Exercise: Some lines in the listing hold the word "have". Return each of them.

Exercise inputs:
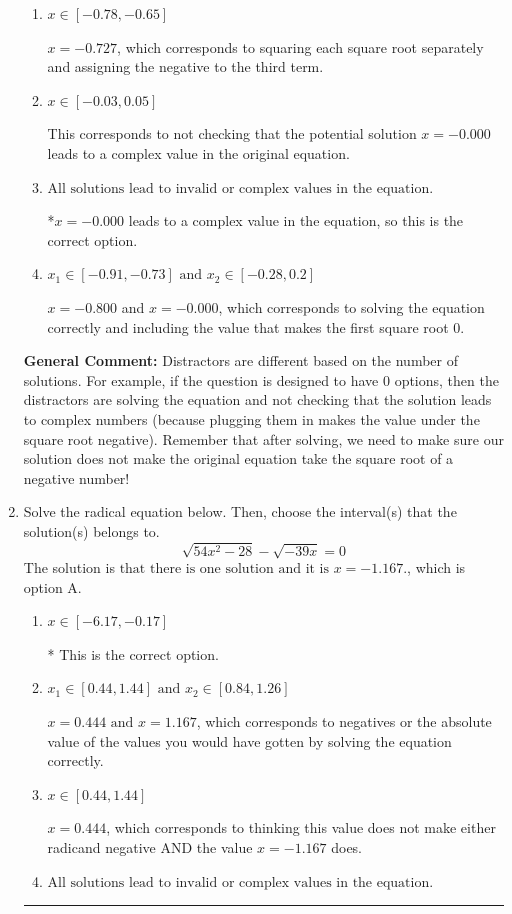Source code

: \documentclass{extbook}[14pt]
\newcommand{\litem}[1]{\item #1

\rule{\textwidth}{0.4pt}}
\begin{document}
\begin{enumerate}
{\begin{enumerate}[label=\Alph*.]
$x = -0.800$ and $x = 0.667$, which corresponds to solving each radical separately for 0.
\item \( x \in [-0.78,-0.65] \)

$x = -0.727$, which corresponds to squaring each square root separately and assigning the negative to the third term.
\item \( x \in [-0.03,0.05] \)

This corresponds to not checking that the potential solution $x = -0.000$ leads to a complex value in the original equation.
\item \( \text{All solutions lead to invalid or complex values in the equation.} \)

*$x = -0.000$ leads to a complex value in the equation, so this is the correct option.
\item \( x_1 \in [-0.91, -0.73] \text{ and } x_2 \in [-0.28,0.2] \)

$x = -0.800$ and $x = -0.000$, which corresponds to solving the equation correctly and including the value that makes the first square root 0.
\end{enumerate}

\textbf{General Comment:} Distractors are different based on the number of solutions. For example, if the question is designed to have 0 options, then the distractors are solving the equation and not checking that the solution leads to complex numbers (because plugging them in makes the value under the square root negative). Remember that after solving, we need to make sure our solution does not make the original equation take the square root of a negative number!
}
\litem{
Solve the radical equation below. Then, choose the interval(s) that the solution(s) belongs to.
\[ \sqrt{54 x^2 - 28} - \sqrt{-39 x} = 0 \]The solution is \( \text{that there is one solution and it is } x = -1.167. \), which is option A.\begin{enumerate}[label=\Alph*.]
\item \( x \in [-6.17,-0.17] \)

* This is the correct option.
\item \( x_1 \in [0.44, 1.44] \text{ and } x_2 \in [0.84,1.26] \)

$x = 0.444 \text{ and } x = 1.167$, which corresponds to negatives or the absolute value of the values you would have gotten by solving the equation correctly.
\item \( x \in [0.44,1.44] \)

$x = 0.444$, which corresponds to thinking this value does not make either radicand negative AND the value $x = -1.167$ does.
\item \( \text{All solutions lead to invalid or complex values in the equation.} \)


\end{enumerate}}
\end{enumerate}
\end{document}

Output below:
\textbf{General Comment:} Distractors are different based on the number of solutions. For example, if the question is designed to have 0 options, then the distractors are solving the equation and not checking that the solution leads to complex numbers (because plugging them in makes the value under the square root negative). Remember that after solving, we need to make sure our solution does not make the original equation take the square root of a negative number!
$x = 0.444 \text{ and } x = 1.167$, which corresponds to negatives or the absolute value of the values you would have gotten by solving the equation correctly.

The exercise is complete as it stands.